Right from the runway is the Express way. Express operates some 650 stores throughout the US, Canada, and Puerto Rico that sell trendy private-label apparel and accessories targeted to men and women between the ages of 20 and 30. (The chain's fashions are styled to have an international influence and modern appeal.) The stores are located primarily in malls. Express also sells denim and lingerie and operates a growing online business. The chain's international footprint is growing through franchise agreements in the Middle East and Latin America. Launched by Limited Brands (later renamed L Brands) in 1980, Express was taken public in 2010 by the private equity firm Golden Gate Capital.
Express sells through brick-and-mortar retail and outlet stores, an e-commerce operation, and franchises.
Express' brick-and-mortar stores generated about 81% of its total sales in fiscal 2016 (ended 30 January) while its e-commerce channel contributed another 17% to total sales. By merchandise type, apparel made up 88% of the retailer's total sales, while accessories and other items made up an additional 10%. Women's merchandise made up 63% of sales, while men's merchandise made up the remainder. The retailer has around 18,000 employees.
On a purchase order basis, the retailer sources its merchandise from some 60 vendors operating through 306 manufacturing facilities out of 20 countries (mostly in Asia and South and Central America). The top five countries it sourced merchandise from, based on cost, were: China, Indonesia, Vietnam, Sri Lanka, and the Philippines.

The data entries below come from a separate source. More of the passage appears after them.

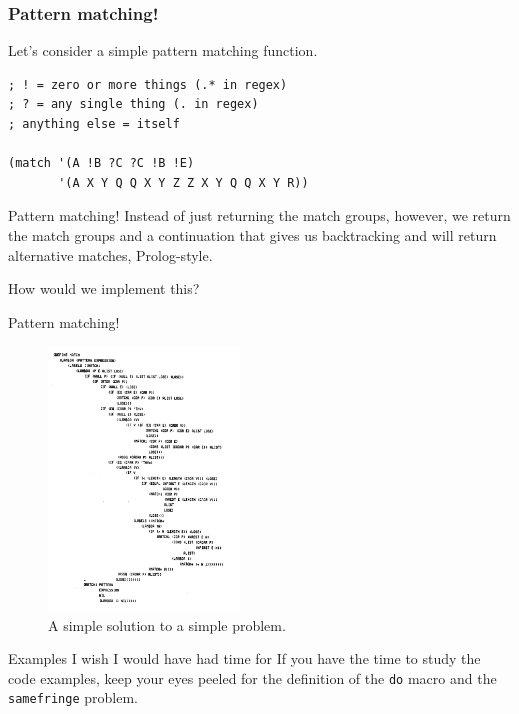 \documentclass[aspectratio=169]{beamer}
\begin{document}
  \begin{frame}[fragile]
    \frametitle{Pattern matching!}
    Let’s consider a simple pattern matching function.
    \begin{listing}[H]
      \caption{A simple pattern matcher.}
      \begin{verbatim}
; ! = zero or more things (.* in regex)
; ? = any single thing (. in regex)
; anything else = itself

(match '(A !B ?C ?C !B !E)
       '(A X Y Q Q X Y Z Z X Y Q Q X Y R))
      \end{verbatim}
    \end{listing}
  \end{frame}
  \begin{frame}{Pattern matching!}
    Instead of just returning the match groups, however, we return the match
    groups and a continuation that gives us backtracking and will return
    alternative matches, Prolog-style.

    \bigskip

    How would we implement this?
  \end{frame}
  \begin{frame}{Pattern matching!}
    \begin{figure}
      \includegraphics[height=7cm]{match.png}
      \caption{A simple solution to a simple problem.}
    \end{figure}
  \end{frame}
  \begin{frame}{Examples I wish I would have had time for}
    If you have the time to study the code examples, keep your eyes peeled
    for the definition of the \texttt{do} macro and the \texttt{samefringe}
    problem.
  \end{frame}
\end{document}
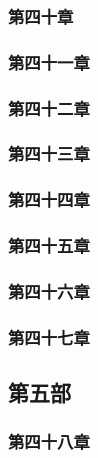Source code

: \subsubsection{第四十章}



\subsubsection{第四十一章}



\subsubsection{第四十二章}



\subsubsection{第四十三章}



\subsubsection{第四十四章}



\subsubsection{第四十五章}



\subsubsection{第四十六章}



\subsubsection{第四十七章}










\subsection{第五部}

\subsubsection{第四十八章}



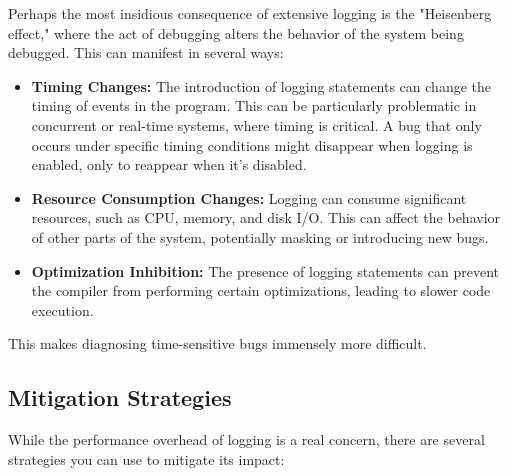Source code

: \documentclass{article}
\begin{document}
{{{{Perhaps the most insidious consequence of extensive logging is the "Heisenberg effect," where the act of debugging alters the behavior of the system being debugged. This can manifest in several ways:

\begin{itemize}
    \item \textbf{Timing Changes:} The introduction of logging statements can change the timing of events in the program. This can be particularly problematic in concurrent or real-time systems, where timing is critical. A bug that only occurs under specific timing conditions might disappear when logging is enabled, only to reappear when it's disabled.
    \item \textbf{Resource Consumption Changes:} Logging can consume significant resources, such as CPU, memory, and disk I/O. This can affect the behavior of other parts of the system, potentially masking or introducing new bugs.
    \item \textbf{Optimization Inhibition:} The presence of logging statements can prevent the compiler from performing certain optimizations, leading to slower code execution.
\end{itemize}

This makes diagnosing time-sensitive bugs immensely more difficult.

\subsection*{Mitigation Strategies}

While the performance overhead of logging is a real concern, there are several strategies you can use to mitigate its impact:

}}}}
\end{document}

Express operates around 650 stores and more than 80 factory outlet stores in 48 US states, the District of Columbia, Puerto Rico, and Canada. California, Texas, Florida, and New York are major markets for the retail chain. The retailer has more than 15 locations in Canada. Overseas, franchisees operate 10 stores in the Middle East, 11 in Mexico and a handful of other Latin American countries, and five stores in South Africa.
Sales and Marketing
Express relies on a variety of marketing vehicles to increase store traffic and build its brand. These include direct mail, e-mail, and in-store promotions, as well as print, TV, and digital advertising. It also makes use of mobile tactics and social networking sites.

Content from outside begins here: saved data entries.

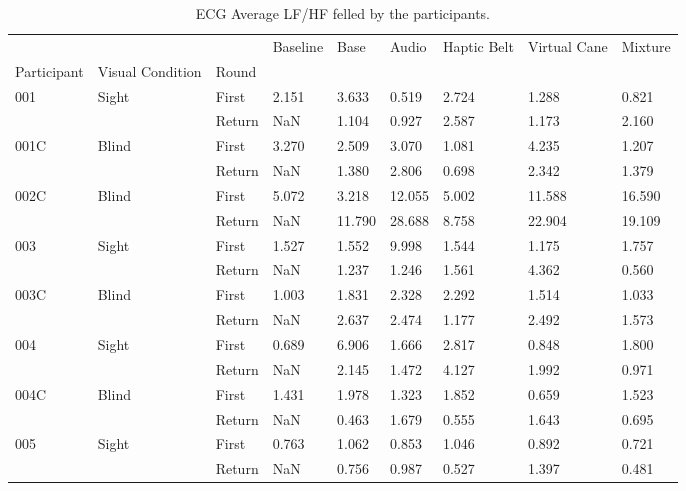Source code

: 
\begin{table}[!htb]
\centering
\caption{ECG Average LF/HF felled by the participants.}
\label{tab:ecg_lfhf_table}
\begin{tabular}{lllllllll}
\toprule
    &       &        &  Baseline &   Base &  Audio &  Haptic Belt &  Virtual Cane &  Mixture \\
Participant & Visual Condition & Round &           &        &        &              &               &          \\
\midrule
001 & Sight & First &     2.151 &  3.633 &  0.519 &        2.724 &         1.288 &    0.821 \\
    &       & Return &       NaN &  1.104 &  0.927 &        2.587 &         1.173 &    2.160 \\
001C & Blind & First &     3.270 &  2.509 &  3.070 &        1.081 &         4.235 &    1.207 \\
    &       & Return &       NaN &  1.380 &  2.806 &        0.698 &         2.342 &    1.379 \\
002C & Blind & First &     5.072 &  3.218 & 12.055 &        5.002 &        11.588 &   16.590 \\
    &       & Return &       NaN & 11.790 & 28.688 &        8.758 &        22.904 &   19.109 \\
003 & Sight & First &     1.527 &  1.552 &  9.998 &        1.544 &         1.175 &    1.757 \\
    &       & Return &       NaN &  1.237 &  1.246 &        1.561 &         4.362 &    0.560 \\
003C & Blind & First &     1.003 &  1.831 &  2.328 &        2.292 &         1.514 &    1.033 \\
    &       & Return &       NaN &  2.637 &  2.474 &        1.177 &         2.492 &    1.573 \\
004 & Sight & First &     0.689 &  6.906 &  1.666 &        2.817 &         0.848 &    1.800 \\
    &       & Return &       NaN &  2.145 &  1.472 &        4.127 &         1.992 &    0.971 \\
004C & Blind & First &     1.431 &  1.978 &  1.323 &        1.852 &         0.659 &    1.523 \\
    &       & Return &       NaN &  0.463 &  1.679 &        0.555 &         1.643 &    0.695 \\
005 & Sight & First &     0.763 &  1.062 &  0.853 &        1.046 &         0.892 &    0.721 \\
    &       & Return &       NaN &  0.756 &  0.987 &        0.527 &         1.397 &    0.481 \\
\bottomrule
\end{tabular}
\end{table}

The retailer has been boosting its advertising spend in recent years. It spent $110.5 million in FY2016 (ended January), up from $104.6 million and $83.2 million in fiscal years 2015 and 2014, respectively.
Net revenue has fluctuated in recent years.
In fiscal 2016 (ended January), net sales grew 9% on prior year to $2.4 billion due to a 6% increase in dollars per sale on a comparable basis, which the company attributes to a strong product assortment and reduced promotional activity. More disciplined inventory management, faster product refreshes, and speed to market were other factors in strong store performance. Non-comparable sales increased by $69.9 million due to outlet store openings (partially offset by retail store closures).
E-commerce sales were up 11% for the year, and benefited from improved customer experience, including same-day delivery, and improved mobile and web applications.
Net income increased 71% on prior year to $116.5 due to higher sales and lower expenses. Cash from operating activities of $229.6 represented a 47% increase on fiscal 2015.
Express is seeking to grow through a combination of new store openings, growth of its e-commerce operation, and improving sales and margins at existing stores. More recently, it's been closing more traditional stores in favor of opening more factory outlet stores for the budget-conscious in appropriate markets. In fiscal 2016, Express opened 40 new factory outlet stores and one retail store in US, while closing 29 retail stores.
Express made strides in 2015 and 2016 in becoming a slicker outfit. Comparable sales in the period grew 4%, and sales per square foot 7%, on the back on more fashion items, new categories and collections, increased newness, greater inventory discipline including around product testing and purchasing, and better speed to market. The company's e-commerce operation also saw significant improvement – sales via the channel increased 11% due to similar reasons to the above, but also same-day delivery, website improvements, a better mobile platform, and improved customer engagement.
As part of its international growth strategy, Express made exited its franchise agreements in the Middle East and South Africa to focus on the Americas. The company has 18 franchises in Latin America.
Investment firm FMR LLC owns about 11% of the company's shares.
Golden Gate Capital, which bought ailing Express from Limited Brands in 2007, took it public in an IPO worth about $272 million in 2010. The proceeds were used to reduce debt, which stood at $199 million at the end of January 2013 compared with $367 million in January 2011. The IPO followed years of pain for Express, which had closed more than 300 stores since 2005 amid declining sales. During that time it converted most of its remaining locations to a dual-gender format, which the company believes is more productive and profitable.